Why AI Agents Fail in Finance — and How I Fixed It
Five AI agents, each running at 90-95% accuracy. Chain them together and you get 67% joint accuracy. Every third financial report contains an error.
This is not a model quality problem. It is a pipeline architecture problem. And the fix is not better prompts.
The Math
Probability multiplication is unforgiving in multi-agent pipelines.
Five agents, each at 95% accuracy: 0.95^5 = 0.77. 23% error rate across the pipeline. Five agents, each at 90% accuracy: 0.90^5 = 0.59. 41% error rate.
In financial workflows, “41% error rate” means you cannot trust the output. Period. No amount of disclaimers makes it usable for business decisions.
The instinct is to improve each agent’s accuracy. Push agent 3 from 90% to 98%, the pipeline improves slightly. But you cannot get five LLMs to 99.9% accuracy on financial data — the tasks are too varied, the edge cases too numerous.
Improving agent accuracy has diminishing returns. Verification architecture has compounding returns.
The Verification Loop
The fix is not in the agents. It is in the checkpoints between them.
After each agent produces output, a deterministic verifier runs before the next agent receives that output. Deterministic means: no LLM, no probability, just code.
Three types of verification:
Mathematical invariants. The balance sheet must balance — assets = liabilities + equity. Period. If the Analyst agent produces output where this is false, the pipeline stops. The agent is not asked to try again — the violation is logged, the output is flagged, a human reviews it.
Structural checks. Numbers must be numbers, dates must be dates, percentages must be between 0 and 100. These are not AI tasks — they are type validation. Fast, cheap, deterministic.
Cross-formula validation. Revenue minus cost of goods sold equals gross profit. Net income equals revenue minus all expenses. These relationships must hold across the entire document. If the Forecaster agent writes a projection where they do not, the output is flagged before the Portfolio agent ever sees it.

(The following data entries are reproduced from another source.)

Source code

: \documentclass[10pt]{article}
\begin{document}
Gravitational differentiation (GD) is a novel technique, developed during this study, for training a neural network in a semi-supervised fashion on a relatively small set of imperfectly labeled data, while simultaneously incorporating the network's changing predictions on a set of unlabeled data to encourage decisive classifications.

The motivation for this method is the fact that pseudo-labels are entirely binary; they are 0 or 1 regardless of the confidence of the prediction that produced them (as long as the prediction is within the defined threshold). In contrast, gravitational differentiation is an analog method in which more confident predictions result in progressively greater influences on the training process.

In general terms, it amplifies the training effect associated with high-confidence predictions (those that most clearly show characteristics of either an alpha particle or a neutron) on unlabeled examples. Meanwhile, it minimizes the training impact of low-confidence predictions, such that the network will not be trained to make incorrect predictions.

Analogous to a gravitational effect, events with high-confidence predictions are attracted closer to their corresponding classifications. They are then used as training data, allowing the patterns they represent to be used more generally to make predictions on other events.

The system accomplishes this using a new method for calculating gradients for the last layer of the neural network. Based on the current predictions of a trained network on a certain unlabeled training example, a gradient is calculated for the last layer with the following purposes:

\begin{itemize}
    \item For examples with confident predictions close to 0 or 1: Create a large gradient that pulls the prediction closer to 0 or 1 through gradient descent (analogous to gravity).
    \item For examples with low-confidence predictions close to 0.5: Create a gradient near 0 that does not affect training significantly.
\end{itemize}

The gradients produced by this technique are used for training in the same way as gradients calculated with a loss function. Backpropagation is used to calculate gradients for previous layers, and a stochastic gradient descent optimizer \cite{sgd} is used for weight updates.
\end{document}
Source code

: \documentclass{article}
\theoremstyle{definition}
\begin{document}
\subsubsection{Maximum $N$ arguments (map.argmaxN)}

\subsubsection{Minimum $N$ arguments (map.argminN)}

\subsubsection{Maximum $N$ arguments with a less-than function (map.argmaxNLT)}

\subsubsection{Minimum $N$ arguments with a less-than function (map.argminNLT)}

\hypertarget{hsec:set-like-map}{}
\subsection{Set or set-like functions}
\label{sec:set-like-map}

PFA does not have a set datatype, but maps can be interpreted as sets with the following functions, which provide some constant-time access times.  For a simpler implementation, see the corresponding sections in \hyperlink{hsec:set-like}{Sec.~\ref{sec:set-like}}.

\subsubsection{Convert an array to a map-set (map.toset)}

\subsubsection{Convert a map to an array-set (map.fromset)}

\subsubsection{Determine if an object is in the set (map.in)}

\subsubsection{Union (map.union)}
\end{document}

With verification loops between all five agents: 0.995^5 = 0.975. From 67% to 97.5% pipeline accuracy — not from better models, but from deterministic checkpoints.
Why LLMs Cannot Self-Verify
The obvious question: why not ask the LLM to check its own output?
Two reasons.
First, the attention bias problem. As I wrote in the AI reasoning collapse post: an LLM reviewing its own output has its attention anchored to what it just produced. The same reasoning that produced the error produces the verification of that error. Self-verification is statistically worse than no verification.
Second, LLMs are probabilistic. A mathematical invariant either holds or it does not — there is no probability distribution over “the balance sheet balances.” Using a probabilistic system to check deterministic constraints wastes compute and reduces reliability.
The right tool for mathematical invariants is mathematics. Python code that checks assets == liabilities + equity is faster, cheaper, and more reliable than any LLM prompt.
OpenClaw Finance: The Architecture
This is what I built for OpenClaw Finance — a factory of five specialized agents with verification loops at every stage:
Analyst — reads financial documents, extracts key metrics, identifies trends. Verifier: structural type checks, range validation, completeness check (all required metrics present).
Forecaster — projects future performance based on historical data. Verifier: mathematical consistency with Analyst output, formula cross-validation, projection interval checks.
Portfolio — analyzes asset allocation, risk exposure, rebalancing opportunities. Verifier: portfolio weight sum must equal 100%, allocation constraints from investment policy.
Risk — identifies and quantifies risk factors. Verifier: risk ratings must be calibrated (high-risk items must have quantified impact above threshold), consistency with Portfolio output.
Reporter — synthesizes everything into a document. Verifier: all figures in the report must match source data from prior agents, no hallucinated numbers.
Each verifier is a separate code module. Each runs in under 100ms. Each stops the pipeline on violation rather than passing bad data downstream.
What a Human Financial Analyst Actually Does
A good financial analyst is not primarily a calculator. They are a judgment layer.
They know when a number is implausible — not because they computed it, but because they understand the business context. They know when a trend contradicts what they heard in the earnings call. They know when a risk factor is underweighted relative to current market conditions.
This judgment is exactly what LLMs are bad at and humans are good at.
The right role for AI in financial workflows: handle volume. Read 50 quarterly reports in the time a human analyst reads 2. Extract structured data at scale. Run mechanical calculations. Draft the standard sections.
The right role for the human: apply judgment to edge cases, validate against business context, make decisions that require understanding of what the numbers mean, not just what they are.
AI + verification loops handles the 80% that is structured and mechanical. Human judgment handles the 20% that requires context.
This combination does not make analysts obsolete. It makes them dramatically more productive — able to cover more companies, catch more edge cases, produce better analysis at scale.
The math works. The division of labor works. The architecture is the point.